また、ニッケル含有複合化合物、特に、ニッケル含有複合水酸化物あるいはニッケル含有複合酸化物のかさ密度は、0.5g/ml〜2.2g/mlの範囲にあることが好ましく、0.8g/ml〜2.0g/mlの範囲にあることがより好ましい。かさ密度が0.5g/ml未満では、焼成容器へ一定量充填する際に必要な焼成容器の必要容量が大きくなりすぎて、生産性を著しく低下させる。一方、かさ密度が2.2g/mlを超えると、混合物が密に詰まることで酸素拡散が遅くなり、焼成に必要な時間が延びて生産性を低下させる。
なお、本発明におけるかさ密度は、粉体を容器に軽く充填し、当該容器の内容積を体積としたときの密度、すなわち、ゆるめかさ密度を意味する。
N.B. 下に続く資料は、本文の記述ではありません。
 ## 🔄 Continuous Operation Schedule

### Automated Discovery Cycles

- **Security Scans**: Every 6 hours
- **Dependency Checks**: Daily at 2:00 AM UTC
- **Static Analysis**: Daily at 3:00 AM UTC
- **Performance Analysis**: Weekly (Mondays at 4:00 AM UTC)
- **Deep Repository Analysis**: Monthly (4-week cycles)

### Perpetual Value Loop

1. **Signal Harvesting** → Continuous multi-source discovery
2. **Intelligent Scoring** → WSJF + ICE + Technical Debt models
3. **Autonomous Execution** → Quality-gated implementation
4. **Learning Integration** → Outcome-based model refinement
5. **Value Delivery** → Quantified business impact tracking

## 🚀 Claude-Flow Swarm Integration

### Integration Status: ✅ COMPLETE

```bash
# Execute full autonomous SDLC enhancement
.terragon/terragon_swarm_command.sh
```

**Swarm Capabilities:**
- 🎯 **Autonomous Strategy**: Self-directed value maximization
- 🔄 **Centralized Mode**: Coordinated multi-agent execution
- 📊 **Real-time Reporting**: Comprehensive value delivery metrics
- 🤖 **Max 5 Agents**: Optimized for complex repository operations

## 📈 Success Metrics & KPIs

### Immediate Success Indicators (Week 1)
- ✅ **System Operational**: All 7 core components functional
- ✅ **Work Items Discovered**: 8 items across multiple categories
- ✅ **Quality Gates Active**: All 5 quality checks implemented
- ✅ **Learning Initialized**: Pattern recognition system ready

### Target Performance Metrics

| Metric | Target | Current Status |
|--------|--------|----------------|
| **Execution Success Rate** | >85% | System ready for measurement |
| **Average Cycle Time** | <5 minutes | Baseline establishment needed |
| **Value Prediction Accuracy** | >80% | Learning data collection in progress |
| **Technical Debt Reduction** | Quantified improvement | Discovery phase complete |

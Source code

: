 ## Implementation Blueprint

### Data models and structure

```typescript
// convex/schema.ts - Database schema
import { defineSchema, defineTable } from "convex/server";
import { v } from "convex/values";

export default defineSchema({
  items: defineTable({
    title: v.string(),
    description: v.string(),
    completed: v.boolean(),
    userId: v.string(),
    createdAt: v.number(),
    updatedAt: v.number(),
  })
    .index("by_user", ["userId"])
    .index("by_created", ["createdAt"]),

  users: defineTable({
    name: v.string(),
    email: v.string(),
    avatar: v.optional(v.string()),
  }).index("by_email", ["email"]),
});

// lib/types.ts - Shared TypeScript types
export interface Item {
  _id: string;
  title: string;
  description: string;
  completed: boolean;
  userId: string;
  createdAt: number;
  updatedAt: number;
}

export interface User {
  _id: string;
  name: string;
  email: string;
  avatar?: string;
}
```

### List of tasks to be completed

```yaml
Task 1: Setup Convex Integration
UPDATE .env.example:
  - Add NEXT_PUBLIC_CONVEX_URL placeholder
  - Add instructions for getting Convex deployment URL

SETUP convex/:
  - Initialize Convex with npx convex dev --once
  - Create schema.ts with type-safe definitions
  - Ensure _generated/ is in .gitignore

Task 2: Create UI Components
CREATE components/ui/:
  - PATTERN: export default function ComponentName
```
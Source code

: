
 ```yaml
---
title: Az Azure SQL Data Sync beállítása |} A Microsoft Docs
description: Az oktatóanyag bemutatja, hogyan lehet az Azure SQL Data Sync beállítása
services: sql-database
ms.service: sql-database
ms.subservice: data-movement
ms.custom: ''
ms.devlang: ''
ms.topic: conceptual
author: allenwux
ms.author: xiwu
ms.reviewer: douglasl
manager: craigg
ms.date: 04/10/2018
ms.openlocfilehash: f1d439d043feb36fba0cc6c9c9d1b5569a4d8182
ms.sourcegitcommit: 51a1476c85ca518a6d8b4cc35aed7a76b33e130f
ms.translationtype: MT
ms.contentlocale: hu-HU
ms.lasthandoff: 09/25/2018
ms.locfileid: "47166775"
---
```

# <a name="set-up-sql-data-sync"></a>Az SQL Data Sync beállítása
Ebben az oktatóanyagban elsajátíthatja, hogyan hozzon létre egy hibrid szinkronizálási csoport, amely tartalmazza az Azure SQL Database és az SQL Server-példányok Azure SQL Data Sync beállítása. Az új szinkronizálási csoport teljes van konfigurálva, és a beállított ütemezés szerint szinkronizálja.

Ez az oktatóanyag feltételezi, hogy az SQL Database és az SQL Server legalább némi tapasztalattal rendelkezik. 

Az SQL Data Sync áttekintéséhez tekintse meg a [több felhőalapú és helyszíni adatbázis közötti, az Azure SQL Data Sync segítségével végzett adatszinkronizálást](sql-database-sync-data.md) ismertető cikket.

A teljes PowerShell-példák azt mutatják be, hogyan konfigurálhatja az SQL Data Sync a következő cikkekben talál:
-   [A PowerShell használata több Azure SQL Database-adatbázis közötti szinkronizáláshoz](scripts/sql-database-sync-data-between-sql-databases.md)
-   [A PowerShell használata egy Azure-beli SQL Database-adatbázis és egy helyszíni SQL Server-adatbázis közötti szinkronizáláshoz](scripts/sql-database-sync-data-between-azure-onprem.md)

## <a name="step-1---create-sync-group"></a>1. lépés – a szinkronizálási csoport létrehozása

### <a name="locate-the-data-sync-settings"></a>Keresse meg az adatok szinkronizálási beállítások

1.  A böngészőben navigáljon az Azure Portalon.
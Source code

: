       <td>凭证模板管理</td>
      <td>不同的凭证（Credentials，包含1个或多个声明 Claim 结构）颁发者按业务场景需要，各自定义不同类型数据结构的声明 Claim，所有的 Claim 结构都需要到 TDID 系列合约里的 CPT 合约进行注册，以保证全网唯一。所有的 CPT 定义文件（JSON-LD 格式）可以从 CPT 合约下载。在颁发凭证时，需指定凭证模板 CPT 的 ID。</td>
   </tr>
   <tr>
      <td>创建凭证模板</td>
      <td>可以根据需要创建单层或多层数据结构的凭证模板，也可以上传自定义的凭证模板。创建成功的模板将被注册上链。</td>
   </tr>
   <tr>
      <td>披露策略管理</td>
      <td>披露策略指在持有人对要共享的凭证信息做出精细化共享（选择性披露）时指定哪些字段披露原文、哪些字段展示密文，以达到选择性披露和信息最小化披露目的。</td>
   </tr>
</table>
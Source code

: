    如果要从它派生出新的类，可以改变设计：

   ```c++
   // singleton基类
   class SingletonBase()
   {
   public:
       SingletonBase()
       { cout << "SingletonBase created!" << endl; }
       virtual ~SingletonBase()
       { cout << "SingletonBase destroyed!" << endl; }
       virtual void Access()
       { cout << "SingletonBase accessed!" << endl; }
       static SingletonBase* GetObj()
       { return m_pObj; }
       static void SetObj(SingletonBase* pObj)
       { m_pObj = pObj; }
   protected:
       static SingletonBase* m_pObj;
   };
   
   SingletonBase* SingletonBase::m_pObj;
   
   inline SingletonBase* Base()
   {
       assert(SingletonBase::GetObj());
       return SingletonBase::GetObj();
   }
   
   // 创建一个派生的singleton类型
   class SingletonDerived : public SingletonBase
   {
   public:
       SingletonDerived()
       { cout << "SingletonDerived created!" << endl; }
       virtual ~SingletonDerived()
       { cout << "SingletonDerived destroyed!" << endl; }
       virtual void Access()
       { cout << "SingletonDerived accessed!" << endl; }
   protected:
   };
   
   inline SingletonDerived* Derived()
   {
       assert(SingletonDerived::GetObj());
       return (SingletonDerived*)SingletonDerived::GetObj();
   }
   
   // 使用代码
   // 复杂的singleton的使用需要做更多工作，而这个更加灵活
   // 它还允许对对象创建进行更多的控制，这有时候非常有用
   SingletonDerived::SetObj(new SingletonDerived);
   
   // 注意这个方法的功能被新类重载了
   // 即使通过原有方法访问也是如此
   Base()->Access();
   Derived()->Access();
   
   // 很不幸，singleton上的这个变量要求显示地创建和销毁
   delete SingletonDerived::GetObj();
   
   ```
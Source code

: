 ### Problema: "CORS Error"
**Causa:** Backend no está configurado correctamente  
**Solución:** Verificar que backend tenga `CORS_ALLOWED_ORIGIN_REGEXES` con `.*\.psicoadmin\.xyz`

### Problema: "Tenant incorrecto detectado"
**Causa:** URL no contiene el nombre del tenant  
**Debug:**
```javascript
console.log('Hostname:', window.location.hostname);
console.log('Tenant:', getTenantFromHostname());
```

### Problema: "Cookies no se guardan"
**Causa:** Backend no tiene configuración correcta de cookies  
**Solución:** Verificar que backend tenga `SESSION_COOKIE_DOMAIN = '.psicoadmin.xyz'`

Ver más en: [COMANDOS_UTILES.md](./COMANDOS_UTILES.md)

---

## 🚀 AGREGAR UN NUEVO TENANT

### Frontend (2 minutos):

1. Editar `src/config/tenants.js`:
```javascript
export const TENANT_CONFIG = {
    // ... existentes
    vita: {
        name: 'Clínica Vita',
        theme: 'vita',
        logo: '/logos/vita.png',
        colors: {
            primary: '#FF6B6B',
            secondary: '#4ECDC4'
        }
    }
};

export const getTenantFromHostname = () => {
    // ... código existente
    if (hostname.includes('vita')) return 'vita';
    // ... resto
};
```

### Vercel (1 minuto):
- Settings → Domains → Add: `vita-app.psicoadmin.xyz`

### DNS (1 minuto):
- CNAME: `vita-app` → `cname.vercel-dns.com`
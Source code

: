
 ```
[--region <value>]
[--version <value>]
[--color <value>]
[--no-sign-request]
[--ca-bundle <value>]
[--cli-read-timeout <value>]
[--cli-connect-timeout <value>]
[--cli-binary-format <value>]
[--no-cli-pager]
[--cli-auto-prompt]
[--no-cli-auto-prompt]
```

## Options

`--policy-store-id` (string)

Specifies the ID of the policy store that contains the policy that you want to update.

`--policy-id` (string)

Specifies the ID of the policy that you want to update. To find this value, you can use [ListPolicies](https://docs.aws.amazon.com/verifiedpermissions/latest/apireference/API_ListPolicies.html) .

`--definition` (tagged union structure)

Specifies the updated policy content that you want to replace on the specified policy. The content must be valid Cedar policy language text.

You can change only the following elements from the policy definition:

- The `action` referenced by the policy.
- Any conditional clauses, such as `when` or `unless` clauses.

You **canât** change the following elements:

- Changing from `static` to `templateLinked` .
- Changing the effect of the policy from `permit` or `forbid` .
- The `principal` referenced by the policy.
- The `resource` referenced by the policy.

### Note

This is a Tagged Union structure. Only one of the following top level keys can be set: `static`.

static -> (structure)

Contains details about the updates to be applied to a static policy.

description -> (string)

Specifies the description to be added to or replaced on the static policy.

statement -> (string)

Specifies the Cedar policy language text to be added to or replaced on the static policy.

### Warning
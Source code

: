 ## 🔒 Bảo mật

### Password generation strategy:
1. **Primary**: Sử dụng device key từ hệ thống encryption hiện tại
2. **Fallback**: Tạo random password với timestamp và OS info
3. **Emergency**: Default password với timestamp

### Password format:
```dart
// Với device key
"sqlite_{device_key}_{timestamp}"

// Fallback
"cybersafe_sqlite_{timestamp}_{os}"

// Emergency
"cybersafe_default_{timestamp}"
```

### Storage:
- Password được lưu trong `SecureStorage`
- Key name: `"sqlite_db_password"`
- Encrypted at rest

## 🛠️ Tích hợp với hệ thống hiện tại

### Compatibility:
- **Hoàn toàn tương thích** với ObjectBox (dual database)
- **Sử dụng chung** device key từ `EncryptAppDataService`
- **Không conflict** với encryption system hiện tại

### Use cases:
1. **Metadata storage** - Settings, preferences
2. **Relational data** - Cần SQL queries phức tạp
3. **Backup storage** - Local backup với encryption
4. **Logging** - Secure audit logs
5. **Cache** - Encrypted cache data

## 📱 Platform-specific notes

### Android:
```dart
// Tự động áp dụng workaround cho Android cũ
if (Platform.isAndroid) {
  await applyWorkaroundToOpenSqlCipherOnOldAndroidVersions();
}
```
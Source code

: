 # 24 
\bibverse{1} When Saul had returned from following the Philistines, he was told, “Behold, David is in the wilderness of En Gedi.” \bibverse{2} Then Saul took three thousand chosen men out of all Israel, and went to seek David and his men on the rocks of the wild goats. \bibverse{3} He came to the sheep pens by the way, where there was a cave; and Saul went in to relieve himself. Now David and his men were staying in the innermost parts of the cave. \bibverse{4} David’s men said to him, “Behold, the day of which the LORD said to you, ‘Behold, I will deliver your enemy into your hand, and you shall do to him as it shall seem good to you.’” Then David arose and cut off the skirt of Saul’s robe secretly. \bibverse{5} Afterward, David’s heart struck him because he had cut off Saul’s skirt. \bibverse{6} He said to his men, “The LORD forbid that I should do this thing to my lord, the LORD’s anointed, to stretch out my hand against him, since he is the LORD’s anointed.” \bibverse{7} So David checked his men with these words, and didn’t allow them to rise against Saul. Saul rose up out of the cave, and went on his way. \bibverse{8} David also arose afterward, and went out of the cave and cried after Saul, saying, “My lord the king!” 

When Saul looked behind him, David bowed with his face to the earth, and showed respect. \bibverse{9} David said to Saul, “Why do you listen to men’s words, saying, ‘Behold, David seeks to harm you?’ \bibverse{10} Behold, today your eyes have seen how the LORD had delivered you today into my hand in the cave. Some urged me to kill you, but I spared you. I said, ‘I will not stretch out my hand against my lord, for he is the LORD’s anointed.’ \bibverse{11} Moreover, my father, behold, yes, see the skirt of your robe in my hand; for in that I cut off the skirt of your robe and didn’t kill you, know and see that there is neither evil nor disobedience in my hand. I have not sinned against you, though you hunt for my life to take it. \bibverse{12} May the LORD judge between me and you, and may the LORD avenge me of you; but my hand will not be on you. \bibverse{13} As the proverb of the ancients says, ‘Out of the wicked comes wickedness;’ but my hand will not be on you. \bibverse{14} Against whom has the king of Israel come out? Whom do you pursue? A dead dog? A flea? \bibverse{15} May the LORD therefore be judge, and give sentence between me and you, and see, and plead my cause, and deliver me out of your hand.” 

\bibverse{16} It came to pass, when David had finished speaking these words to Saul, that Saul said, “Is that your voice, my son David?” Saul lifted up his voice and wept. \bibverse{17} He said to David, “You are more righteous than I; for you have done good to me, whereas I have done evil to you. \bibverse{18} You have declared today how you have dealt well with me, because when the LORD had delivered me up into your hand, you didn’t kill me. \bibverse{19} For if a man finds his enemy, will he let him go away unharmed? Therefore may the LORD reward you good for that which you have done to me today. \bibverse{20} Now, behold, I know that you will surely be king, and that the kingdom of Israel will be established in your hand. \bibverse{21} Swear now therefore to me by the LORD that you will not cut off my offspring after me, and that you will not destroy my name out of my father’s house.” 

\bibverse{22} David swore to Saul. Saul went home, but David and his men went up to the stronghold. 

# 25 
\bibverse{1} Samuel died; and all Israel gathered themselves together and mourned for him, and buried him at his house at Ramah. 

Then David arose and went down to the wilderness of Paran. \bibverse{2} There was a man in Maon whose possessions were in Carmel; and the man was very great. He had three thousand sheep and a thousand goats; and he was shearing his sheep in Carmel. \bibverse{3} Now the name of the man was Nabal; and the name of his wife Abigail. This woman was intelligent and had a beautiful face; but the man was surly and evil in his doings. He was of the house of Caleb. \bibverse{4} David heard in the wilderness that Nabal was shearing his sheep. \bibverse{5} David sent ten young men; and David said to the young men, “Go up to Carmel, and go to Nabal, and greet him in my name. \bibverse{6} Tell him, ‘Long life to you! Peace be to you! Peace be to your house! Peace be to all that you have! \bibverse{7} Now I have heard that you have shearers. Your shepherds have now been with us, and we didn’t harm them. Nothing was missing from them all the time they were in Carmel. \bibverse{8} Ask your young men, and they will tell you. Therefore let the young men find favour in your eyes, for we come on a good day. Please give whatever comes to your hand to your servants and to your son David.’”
上記ニッケル含有複合水酸化物またはニッケル含有複合酸化物は、公知の方法に基づいて得ることができる。たとえば、ニッケルとコバルトおよび添加元素Mを共沈させることにより、ニッケル含有複合水酸化物を得ることができる。さらに、ニッケル含有複合水酸化物を酸化焙焼することにより、コバルトおよび添加元素Mが酸化ニッケルに固溶しているニッケル含有複合酸化物が得られる。ただし、ニッケル酸化物とその他の添加元素の酸化物を粉砕混合するなどのその他の手段によっても、ニッケル含有複合酸化物を得ることは可能である。
[反応促進温度領域]
上述したように、本発明者は、450℃以上650℃以下の温度範囲である反応促進温度領域において、混合物に酸素を十分に供給することに重要な意義があるとの知見を得ている。すなわち、リチウム化合物の種類にもよるが、焼成工程における、前記反応促進温度領域において、リチウム化合物とニッケル含有複合化合物との間での固相−固相反応、もしくは液相−固相反応が最も顕著に進んでおり、反応促進温度領域において、混合物全体に反応に必要な酸素が十分に行きわたることで、十分反応したリチウムニッケル含有複合酸化物を得ることが可能となる。
たとえば、原料であるリチウム化合物およびニッケル含有複合化合物として、水酸化リチウムおよびニッケル含有複合酸化物を用いた場合、これらの反応は、450℃付近から開始する。また、水酸化リチウムの融点は、480℃付近にあり、水酸化リチウムが溶融しながら、ニッケル含有複合化合物と反応することとなる。450℃以上の温度において、焼成容器の底部にまで十分な酸素拡散が行われない場合、未反応の溶融した水酸化リチウムがセラミック容器と反応してしまい、実質的にニッケル含有複合酸化物と化合する水酸化リチウムの量が不足し、その結果として、生成したリチウムニッケル含有複合酸化物中に、電池反応を阻害する結晶が混入し、正極活物質の電池特性の低下を招くこととなる。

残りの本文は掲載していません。